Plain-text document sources
☆ ☆ ☆ ☆
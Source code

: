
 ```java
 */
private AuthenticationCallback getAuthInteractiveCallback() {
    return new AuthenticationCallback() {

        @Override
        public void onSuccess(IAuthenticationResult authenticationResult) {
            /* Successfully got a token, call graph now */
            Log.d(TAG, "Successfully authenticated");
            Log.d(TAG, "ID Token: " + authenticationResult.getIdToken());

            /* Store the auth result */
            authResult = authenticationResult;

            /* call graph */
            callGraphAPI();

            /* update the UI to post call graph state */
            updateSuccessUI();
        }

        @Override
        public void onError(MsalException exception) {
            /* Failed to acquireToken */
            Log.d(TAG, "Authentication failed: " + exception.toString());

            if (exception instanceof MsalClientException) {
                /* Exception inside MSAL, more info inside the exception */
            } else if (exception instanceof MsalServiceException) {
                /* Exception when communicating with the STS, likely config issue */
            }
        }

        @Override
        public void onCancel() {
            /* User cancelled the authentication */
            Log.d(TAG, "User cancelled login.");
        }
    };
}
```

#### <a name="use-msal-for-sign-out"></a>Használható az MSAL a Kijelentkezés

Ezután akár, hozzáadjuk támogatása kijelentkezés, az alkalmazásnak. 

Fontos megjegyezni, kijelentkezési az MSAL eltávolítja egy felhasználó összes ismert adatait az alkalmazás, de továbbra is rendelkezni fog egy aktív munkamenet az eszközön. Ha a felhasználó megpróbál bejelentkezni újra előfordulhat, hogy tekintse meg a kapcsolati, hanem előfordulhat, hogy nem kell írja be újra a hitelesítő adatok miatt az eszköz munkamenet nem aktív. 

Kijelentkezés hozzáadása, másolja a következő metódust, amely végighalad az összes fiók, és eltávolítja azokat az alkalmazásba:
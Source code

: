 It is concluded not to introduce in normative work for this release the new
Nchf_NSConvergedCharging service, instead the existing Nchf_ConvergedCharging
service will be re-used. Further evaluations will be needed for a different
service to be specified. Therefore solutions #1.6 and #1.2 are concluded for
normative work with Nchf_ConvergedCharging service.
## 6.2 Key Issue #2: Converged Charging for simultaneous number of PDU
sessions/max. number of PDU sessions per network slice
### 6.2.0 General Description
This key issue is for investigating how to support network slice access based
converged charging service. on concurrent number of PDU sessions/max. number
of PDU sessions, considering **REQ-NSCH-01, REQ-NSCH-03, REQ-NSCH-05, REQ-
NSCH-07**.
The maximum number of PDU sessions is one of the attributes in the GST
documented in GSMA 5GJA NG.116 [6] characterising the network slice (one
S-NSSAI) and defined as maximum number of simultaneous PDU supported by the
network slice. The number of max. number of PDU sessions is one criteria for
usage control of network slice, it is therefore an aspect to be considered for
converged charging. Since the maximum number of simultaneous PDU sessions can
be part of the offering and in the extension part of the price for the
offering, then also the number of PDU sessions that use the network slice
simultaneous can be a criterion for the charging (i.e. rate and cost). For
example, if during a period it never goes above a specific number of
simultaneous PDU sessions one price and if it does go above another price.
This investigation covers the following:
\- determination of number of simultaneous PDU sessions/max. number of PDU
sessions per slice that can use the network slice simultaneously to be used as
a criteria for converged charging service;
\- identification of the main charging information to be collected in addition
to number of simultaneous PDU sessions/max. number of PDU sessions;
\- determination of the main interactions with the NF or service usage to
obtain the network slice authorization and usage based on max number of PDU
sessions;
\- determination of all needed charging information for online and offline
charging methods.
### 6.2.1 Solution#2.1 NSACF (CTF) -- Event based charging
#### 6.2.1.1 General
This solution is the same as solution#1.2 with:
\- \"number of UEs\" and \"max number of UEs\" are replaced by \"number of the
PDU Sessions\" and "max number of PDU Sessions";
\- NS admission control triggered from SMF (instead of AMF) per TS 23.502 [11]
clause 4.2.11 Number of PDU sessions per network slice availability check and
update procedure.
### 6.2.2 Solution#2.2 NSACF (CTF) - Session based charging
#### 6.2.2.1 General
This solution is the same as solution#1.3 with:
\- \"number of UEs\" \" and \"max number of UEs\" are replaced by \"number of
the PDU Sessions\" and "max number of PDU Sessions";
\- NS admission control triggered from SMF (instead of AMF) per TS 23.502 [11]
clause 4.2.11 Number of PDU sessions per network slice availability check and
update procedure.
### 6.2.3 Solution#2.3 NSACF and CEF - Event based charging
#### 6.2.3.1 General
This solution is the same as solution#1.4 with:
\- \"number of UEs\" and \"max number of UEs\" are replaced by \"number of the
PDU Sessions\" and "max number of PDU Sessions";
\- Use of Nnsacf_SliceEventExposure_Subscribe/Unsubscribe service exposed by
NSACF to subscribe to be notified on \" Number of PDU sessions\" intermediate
☆ ☆ ☆ ☆
The answer must consist of every line from the data that contains the word "instanceof".

            if (exception instanceof MsalClientException) {
            } else if (exception instanceof MsalServiceException) {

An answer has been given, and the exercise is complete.